Salary Level Will Automatically Adjust Every Three Years

In a change from its proposed rule, the DOL will now automatically update the salary levels once every three years. Originally proposed as an annual update, the final rule will raise the standard threshold to the 40th percentile of full-time salaried workers in the lowest-wage Census region. The first adjustment will be posted August 1, 2019, 150 days in advance of its effective date on January 1, 2020.

Duties Tests Are Unchanged

Since 2004, the duties tests for the white collar exemptions have not included a limit on the amount of time that an employee can spend on nonexempt duties before the exemption is lost. Believing that a rise in the salary level will provide an initial bright-line test for the exemptions, the DOL refrained from changing the duties tests.

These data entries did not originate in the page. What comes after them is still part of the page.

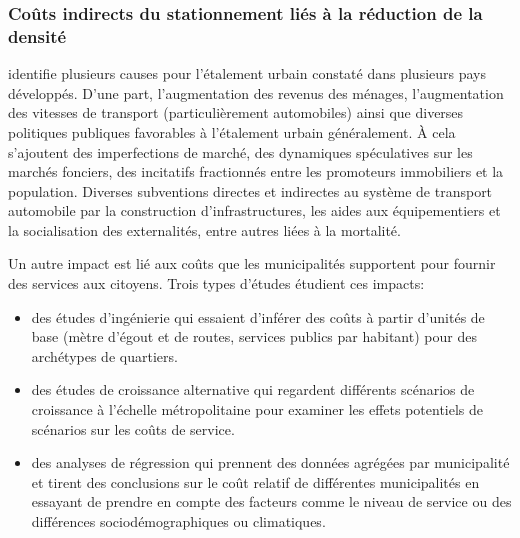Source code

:         \subsubsection{Coûts indirects du stationnement liés à la réduction de la densité}
        \textcite{ewing_characteristics_2008} identifie plusieurs causes pour l'étalement urbain constaté dans plusieurs pays développés. D'une part, l'augmentation des revenus des ménages, l'augmentation des vitesses de transport (particulièrement automobiles) ainsi que diverses politiques publiques favorables à l'étalement urbain généralement. À cela s'ajoutent des imperfections de marché, des dynamiques spéculatives sur les marchés fonciers, des incitatifs fractionnés entre les promoteurs immobiliers et la population\parencite{blais_perverse_2024}. Diverses subventions directes et indirectes au système de transport automobile par la construction d'infrastructures, les aides aux équipementiers et la socialisation des externalités, entre autres liées à la mortalité\parencite{mattioli_political_2020,miner_car_2024}. \par
        Un autre impact est lié aux coûts que les municipalités supportent pour fournir des services aux citoyens. Trois types d'études étudient ces impacts:
        \begin{itemize}
            \item des études d'ingénierie qui essaient d'inférer des coûts à partir d'unités de base (mètre d'égout et de routes, services publics par habitant) pour des archétypes de quartiers.
            \item des études de croissance alternative qui regardent différents scénarios de croissance à l'échelle métropolitaine pour examiner les effets potentiels de scénarios sur les coûts de service.
            \item des analyses de régression qui prennent des données agrégées par municipalité et tirent des conclusions sur le coût relatif de différentes municipalités en essayant de prendre en compte des facteurs comme le niveau de service ou des différences sociodémographiques ou climatiques.
        \end{itemize}
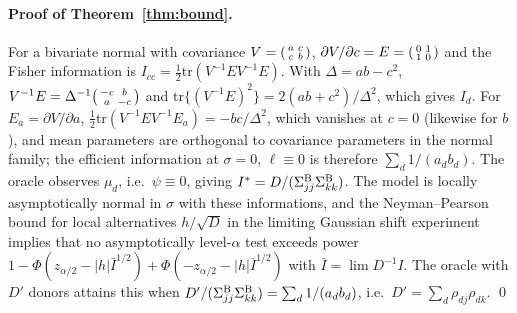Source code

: \paragraph{Proof of Theorem~\ref{thm:bound}.}
For a bivariate normal with covariance $V=\begin{psmallmatrix}a&c\\c&b\end{psmallmatrix}$, $\partial V/\partial c=E=\begin{psmallmatrix}0&1\\1&0\end{psmallmatrix}$ and the Fisher information is $I_{cc}=\tfrac12\mathrm{tr}(V^{-1}EV^{-1}E)$. With $\Delta=ab-c^2$, $V^{-1}E=\Delta^{-1}\begin{psmallmatrix}-c&b\\a&-c\end{psmallmatrix}$ and $\mathrm{tr}\{(V^{-1}E)^2\}=2(ab+c^2)/\Delta^2$, which gives $I_d$. For $E_a=\partial V/\partial a$, $\tfrac12\mathrm{tr}(V^{-1}EV^{-1}E_a)=-bc/\Delta^2$, which vanishes at $c=0$ (likewise for $b$), and mean parameters are orthogonal to covariance parameters in the normal family; the efficient information at $\sigma=0$, $\ell\equiv0$ is therefore $\sum_d1/(a_db_d)$. The oracle observes $\mu_d$, i.e.\ $\psi\equiv0$, giving $I^\ast=D/(\SB_{jj}\SB_{kk})$. The model is locally asymptotically normal in $\sigma$ with these informations, and the Neyman--Pearson bound for local alternatives $h/\sqrt D$ in the limiting Gaussian shift experiment \citep[ch.~15]{vanderVaart1998} implies that no asymptotically level-$\alpha$ test exceeds power $1-\Phi(z_{\alpha/2}-|h|\bar I^{1/2})+\Phi(-z_{\alpha/2}-|h|\bar I^{1/2})$ with $\bar I=\lim D^{-1}I$. The oracle with $D'$ donors attains this when $D'/(\SB_{jj}\SB_{kk})=\sum_d1/(a_db_d)$, i.e.\ $D'=\sum_d\rho_{dj}\rho_{dk}$. \qed

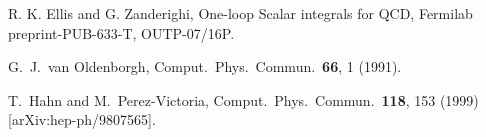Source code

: \documentclass{article}
\begin{document}
\begin{thebibliography}{999}
R. K. Ellis and G. Zanderighi,
One-loop Scalar integrals for QCD,
Fermilab preprint-PUB-633-T, OUTP-07/16P.

  G.~J.~van Oldenborgh,
  Comput.\ Phys.\ Commun.\  {\bf 66}, 1 (1991).

  T.~Hahn and M.~Perez-Victoria,
  Comput.\ Phys.\ Commun.\  {\bf 118}, 153 (1999)
  [arXiv:hep-ph/9807565].


\end{thebibliography}
\end{document}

Nondiscretionary Bonuses, Incentive Payments, and Commissions

In the past, the DOL has not included nondiscretionary bonuses, incentive pay, or commissions when determining whether an employee’s salary meets the white collar exemption threshold; it looked only at actual salary or fee payments made to employees. In its final rule, the DOL will allow up to 10 percent of the salary threshold for non-highly compensated employees to be met by non-discretionary bonuses, incentive pay, or commissions. Note that these types of payments must be made on at least a quarterly basis to be included as “salary.” The DOL stated that this new policy was included in response to “robust comments” received from the business community which use these forms of pay as part of overall compensation packages for managerial and other exempt employees.

Next Steps

Over the next six months, you need to decide how to address previously exempt employees who no longer meet the salary thresholds. In order to meet the December 1 effective date, use the following checklist of steps to keep your pay practices compliant.

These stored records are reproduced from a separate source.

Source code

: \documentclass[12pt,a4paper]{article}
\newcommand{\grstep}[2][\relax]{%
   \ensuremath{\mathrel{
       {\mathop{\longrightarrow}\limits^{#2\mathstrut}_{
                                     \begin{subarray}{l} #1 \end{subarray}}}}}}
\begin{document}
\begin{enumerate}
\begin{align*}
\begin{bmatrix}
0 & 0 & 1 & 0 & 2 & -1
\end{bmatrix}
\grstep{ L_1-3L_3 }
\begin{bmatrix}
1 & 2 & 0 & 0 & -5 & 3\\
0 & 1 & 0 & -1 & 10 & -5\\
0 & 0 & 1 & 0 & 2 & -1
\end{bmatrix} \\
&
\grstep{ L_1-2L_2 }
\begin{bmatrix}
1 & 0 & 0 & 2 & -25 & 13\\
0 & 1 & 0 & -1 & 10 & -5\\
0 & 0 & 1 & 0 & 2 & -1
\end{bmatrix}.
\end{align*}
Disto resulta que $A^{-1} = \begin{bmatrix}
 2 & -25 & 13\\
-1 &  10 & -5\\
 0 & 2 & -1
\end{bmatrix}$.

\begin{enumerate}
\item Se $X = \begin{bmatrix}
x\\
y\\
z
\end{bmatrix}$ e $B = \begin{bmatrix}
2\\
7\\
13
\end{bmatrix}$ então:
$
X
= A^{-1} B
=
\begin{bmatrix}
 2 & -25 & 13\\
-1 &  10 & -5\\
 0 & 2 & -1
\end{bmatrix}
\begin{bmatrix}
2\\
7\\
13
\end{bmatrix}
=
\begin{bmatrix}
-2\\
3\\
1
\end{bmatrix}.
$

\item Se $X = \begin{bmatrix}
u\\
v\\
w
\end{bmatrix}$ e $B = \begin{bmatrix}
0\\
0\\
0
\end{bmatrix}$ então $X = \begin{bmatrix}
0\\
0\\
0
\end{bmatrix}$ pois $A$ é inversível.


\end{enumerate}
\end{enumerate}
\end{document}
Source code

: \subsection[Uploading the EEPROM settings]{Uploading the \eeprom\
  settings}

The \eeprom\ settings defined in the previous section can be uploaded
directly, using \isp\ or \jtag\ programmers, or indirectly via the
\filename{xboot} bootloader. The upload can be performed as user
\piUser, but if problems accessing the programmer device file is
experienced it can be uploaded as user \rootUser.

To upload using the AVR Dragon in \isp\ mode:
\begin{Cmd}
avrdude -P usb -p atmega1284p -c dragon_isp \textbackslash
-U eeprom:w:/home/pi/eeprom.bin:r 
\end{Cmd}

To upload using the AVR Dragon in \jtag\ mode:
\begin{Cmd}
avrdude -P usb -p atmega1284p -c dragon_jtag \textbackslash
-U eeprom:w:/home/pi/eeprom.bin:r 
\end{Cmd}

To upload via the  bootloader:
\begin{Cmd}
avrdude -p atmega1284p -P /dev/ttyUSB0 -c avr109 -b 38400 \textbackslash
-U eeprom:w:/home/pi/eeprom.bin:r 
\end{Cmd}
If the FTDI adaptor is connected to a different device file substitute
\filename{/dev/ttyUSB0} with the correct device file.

  • Examine your payroll records to determine which employees are potentially affected by the changes in the white collar exemptions.
  • Review the tasks performed by each white collar exempt employee to determine whether each meets the duties test under an applicable exemption.
  • If an employee does not meet the duties tests, you must treat them as non-exempt, regardless of salary.
  • Review if you are paying exempt employees on a salary basis, meaning they get paid their salary without reduction due to variations in the quantity or quality of work.
  • If an employee otherwise meets an exemption but is not currently paid at or above the new salary levels, decide whether to raise their salary to meet the new threshold or convert them to non-exempt and pay them time and one-half for all hours worked over 40 per week.
  • For any employees no longer treated as exempt, inform and train the employee, supervisors, and payroll administrators on proper timekeeping and overtime obligations. If appropriate, make sure such employees work as little overtime as possible, to hold down costs.
  • Consider whether the base rate of pay for such employees can be adjusted, so that with overtime pay, the employees earn about the same as before.
  • For employees who meet the exemption, implement procedures to update salary levels every three years to keep up with the DOL’s automatic adjustments.